Cancer patients in the U.K. and Denmark are less likely to survive than those living in Australia, Canada, Sweden and Norway because of poorer early diagnosis in the two countries, researchers said.
Survival rates for breast, colorectal, lung and ovarian cancer rose in all six countries whose medical data was analyzed in a study published in The Lancet medical journal today. The U.K. and Denmark, which saw the biggest increase in breast cancer survival rates, still lagged behind the other nations.
“The improvement is there to see in all countries,” Michel Coleman, the study’s lead author and a professor of epidemiology and vital statistics at the London School of Hygiene and Tropical Medicine, told reporters at a briefing yesterday in London. “Cancer is a very important chronic disease and public health problem. One in three can be expected to be diagnosed with cancer in our lifetimes and one in four will die of it.”

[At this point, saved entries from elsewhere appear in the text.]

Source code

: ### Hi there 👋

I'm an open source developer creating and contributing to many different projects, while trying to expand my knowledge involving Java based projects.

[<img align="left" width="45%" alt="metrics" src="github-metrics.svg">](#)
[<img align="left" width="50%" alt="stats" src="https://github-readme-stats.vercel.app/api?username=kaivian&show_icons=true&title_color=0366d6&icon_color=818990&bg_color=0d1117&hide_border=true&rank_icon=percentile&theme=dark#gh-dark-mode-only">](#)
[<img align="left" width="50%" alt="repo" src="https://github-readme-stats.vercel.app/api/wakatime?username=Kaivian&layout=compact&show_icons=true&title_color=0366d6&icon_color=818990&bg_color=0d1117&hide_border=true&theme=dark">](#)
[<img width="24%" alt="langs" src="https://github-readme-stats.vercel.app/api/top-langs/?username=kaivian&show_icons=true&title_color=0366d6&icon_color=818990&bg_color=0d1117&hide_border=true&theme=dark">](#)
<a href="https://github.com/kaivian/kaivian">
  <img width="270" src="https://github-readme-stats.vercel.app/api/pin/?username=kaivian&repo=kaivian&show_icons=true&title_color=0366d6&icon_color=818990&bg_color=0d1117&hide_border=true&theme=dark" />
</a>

Patients in the U.K. and Denmark are less likely to be diagnosed in the early stages of disease, when treatment is more effective, based on the one-year survival rates in the study, said Mike Richards, national cancer director at the U.K. Department of Health. Between 2005 and 2007, about 30 percent of Britons were alive within one year of being diagnosed with lung tumors, compared with 35 percent in Denmark, 39 percent in Norway, 42 percent in Canada, 43 percent in Australia and 44 percent in Sweden, the study found.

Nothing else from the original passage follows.